From the records below, transcribe only the lines running from the one with "No off the shelf" through the one with "3. Settings were added to the DB.php class". Keep both of those end lines.
BEGIN STORED DATA
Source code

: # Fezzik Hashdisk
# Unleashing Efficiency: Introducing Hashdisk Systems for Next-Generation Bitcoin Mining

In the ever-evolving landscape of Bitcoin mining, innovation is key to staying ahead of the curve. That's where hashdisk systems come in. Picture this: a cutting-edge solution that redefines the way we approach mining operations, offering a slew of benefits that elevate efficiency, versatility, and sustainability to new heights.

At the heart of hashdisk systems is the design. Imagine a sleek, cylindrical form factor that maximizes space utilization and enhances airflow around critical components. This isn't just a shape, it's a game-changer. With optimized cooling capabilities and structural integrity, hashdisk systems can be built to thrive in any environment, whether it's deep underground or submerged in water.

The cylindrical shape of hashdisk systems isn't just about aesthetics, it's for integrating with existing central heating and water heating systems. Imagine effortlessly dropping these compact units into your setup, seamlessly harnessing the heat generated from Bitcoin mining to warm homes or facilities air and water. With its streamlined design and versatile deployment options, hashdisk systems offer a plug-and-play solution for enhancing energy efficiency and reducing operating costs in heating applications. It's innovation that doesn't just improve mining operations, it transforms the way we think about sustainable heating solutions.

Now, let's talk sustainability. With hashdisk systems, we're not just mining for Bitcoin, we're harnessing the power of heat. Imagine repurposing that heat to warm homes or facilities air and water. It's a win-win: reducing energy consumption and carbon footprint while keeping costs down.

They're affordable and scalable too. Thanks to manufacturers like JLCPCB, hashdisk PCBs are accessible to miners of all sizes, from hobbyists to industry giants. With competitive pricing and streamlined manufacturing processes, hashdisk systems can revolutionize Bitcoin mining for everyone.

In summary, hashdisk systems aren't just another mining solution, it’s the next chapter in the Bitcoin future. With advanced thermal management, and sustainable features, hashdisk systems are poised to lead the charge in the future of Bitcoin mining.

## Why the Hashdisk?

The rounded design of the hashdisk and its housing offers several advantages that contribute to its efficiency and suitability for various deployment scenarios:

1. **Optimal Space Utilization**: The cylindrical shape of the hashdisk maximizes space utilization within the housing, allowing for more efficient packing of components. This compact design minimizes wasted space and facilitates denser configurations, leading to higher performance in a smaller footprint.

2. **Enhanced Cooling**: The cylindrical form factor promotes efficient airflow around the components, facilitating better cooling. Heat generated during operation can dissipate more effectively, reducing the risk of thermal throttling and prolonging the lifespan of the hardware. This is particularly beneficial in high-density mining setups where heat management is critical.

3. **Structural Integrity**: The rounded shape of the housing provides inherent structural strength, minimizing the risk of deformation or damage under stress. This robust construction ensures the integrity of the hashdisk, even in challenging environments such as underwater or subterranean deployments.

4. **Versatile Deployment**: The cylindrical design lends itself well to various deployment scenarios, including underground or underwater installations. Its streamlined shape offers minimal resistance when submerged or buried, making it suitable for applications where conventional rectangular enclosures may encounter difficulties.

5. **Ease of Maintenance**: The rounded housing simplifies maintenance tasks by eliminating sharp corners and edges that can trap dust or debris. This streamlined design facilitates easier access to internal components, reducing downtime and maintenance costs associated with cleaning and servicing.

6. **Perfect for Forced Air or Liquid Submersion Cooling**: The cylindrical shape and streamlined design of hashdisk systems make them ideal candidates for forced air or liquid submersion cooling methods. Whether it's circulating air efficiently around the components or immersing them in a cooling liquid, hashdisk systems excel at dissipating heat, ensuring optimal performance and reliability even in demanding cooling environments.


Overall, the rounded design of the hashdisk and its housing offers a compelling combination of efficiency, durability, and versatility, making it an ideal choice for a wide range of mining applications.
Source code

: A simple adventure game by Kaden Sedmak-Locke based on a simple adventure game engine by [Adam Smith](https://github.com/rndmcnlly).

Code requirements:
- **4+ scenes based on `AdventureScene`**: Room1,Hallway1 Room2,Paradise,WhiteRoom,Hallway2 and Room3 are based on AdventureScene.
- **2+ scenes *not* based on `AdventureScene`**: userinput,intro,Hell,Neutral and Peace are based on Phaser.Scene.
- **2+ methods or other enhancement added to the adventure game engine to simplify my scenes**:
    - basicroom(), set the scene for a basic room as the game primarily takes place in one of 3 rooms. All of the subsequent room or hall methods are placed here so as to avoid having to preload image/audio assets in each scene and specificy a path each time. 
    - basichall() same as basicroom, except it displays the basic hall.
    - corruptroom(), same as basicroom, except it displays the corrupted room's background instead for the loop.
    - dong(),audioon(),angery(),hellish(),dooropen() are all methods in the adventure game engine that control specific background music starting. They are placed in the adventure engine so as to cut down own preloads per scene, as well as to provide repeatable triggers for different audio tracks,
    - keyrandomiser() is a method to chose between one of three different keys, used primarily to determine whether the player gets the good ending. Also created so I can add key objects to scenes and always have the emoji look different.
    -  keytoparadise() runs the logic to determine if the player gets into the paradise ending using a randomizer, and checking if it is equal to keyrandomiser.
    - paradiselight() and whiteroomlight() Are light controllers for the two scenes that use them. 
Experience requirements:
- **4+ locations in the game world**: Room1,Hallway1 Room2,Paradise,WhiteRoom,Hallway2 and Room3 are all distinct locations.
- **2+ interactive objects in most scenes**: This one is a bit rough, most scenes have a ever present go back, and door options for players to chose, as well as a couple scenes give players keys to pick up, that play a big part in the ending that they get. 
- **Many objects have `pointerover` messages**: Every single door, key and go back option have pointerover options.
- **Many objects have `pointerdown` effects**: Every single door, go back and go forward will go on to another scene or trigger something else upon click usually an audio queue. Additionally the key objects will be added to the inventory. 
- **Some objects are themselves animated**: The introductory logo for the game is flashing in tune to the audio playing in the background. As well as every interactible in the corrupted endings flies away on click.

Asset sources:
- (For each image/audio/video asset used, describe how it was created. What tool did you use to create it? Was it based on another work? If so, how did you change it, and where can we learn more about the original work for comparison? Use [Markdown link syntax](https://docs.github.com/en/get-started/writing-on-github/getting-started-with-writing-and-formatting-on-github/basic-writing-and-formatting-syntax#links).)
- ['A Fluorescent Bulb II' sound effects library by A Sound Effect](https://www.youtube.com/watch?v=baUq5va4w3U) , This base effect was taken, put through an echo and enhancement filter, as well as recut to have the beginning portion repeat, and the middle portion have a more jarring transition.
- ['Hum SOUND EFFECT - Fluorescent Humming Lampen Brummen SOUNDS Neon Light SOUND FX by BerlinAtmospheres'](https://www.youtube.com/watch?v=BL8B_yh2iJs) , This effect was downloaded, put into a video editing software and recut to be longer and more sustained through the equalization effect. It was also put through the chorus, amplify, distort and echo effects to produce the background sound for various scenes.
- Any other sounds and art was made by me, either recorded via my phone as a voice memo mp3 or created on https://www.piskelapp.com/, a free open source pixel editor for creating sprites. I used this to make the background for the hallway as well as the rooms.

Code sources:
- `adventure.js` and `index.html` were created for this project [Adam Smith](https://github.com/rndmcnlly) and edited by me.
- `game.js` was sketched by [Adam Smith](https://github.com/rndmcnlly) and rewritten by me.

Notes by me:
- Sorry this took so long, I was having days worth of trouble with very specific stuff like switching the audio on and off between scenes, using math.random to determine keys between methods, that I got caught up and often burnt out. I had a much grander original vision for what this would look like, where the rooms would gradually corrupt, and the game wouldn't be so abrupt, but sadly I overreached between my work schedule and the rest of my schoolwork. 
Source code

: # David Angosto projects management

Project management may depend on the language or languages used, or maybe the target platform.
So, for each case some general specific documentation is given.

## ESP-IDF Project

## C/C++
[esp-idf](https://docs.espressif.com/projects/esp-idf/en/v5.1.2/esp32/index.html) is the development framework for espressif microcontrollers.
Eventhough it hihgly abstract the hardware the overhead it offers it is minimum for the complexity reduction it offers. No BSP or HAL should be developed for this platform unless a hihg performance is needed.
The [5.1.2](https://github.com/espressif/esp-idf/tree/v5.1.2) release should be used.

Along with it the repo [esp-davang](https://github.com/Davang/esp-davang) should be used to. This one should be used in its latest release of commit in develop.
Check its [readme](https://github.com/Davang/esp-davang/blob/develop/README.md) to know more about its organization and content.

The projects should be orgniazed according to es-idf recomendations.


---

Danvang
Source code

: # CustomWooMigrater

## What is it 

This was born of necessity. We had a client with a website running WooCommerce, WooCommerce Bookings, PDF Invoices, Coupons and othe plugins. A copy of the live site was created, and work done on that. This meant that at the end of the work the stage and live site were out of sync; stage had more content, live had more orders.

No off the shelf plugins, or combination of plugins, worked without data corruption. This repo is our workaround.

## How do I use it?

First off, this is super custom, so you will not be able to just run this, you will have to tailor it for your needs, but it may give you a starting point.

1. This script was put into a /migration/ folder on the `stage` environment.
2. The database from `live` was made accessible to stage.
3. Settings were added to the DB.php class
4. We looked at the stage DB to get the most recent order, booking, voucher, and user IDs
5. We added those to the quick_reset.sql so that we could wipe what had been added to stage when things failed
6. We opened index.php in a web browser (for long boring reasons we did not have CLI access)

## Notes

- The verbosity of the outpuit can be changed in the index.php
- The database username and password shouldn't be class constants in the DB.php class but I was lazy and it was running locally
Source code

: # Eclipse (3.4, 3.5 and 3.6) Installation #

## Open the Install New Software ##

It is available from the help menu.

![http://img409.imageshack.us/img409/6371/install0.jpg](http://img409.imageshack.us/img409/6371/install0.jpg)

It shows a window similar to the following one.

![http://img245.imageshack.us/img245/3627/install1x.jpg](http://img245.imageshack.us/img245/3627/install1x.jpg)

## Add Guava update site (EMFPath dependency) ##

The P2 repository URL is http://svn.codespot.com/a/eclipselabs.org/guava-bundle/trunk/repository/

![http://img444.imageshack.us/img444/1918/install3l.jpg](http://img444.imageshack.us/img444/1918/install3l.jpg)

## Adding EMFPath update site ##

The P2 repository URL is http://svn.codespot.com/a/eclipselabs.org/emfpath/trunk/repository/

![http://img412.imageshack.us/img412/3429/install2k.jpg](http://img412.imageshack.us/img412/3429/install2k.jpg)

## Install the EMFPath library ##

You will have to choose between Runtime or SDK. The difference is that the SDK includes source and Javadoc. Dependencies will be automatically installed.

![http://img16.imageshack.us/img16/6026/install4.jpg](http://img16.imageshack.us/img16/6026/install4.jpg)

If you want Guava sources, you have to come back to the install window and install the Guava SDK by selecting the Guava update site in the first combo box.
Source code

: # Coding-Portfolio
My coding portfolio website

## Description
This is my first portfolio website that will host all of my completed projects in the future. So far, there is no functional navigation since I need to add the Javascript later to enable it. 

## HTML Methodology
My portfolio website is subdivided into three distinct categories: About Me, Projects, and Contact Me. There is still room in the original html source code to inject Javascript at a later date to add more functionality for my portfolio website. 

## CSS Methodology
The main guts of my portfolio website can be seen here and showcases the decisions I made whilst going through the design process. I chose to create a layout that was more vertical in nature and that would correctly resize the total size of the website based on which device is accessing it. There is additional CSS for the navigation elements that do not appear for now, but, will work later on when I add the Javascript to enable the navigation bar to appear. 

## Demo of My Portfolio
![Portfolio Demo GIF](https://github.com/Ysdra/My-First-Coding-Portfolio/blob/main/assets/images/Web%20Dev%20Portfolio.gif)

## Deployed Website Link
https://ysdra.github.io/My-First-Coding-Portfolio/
END STORED DATA
● SOLUTION FOR THIS TASK:
No off the shelf plugins, or combination of plugins, worked without data corruption. This repo is our workaround.

## How do I use it?

First off, this is super custom, so you will not be able to just run this, you will have to tailor it for your needs, but it may give you a starting point.

1. This script was put into a /migration/ folder on the `stage` environment.
2. The database from `live` was made accessible to stage.
3. Settings were added to the DB.php class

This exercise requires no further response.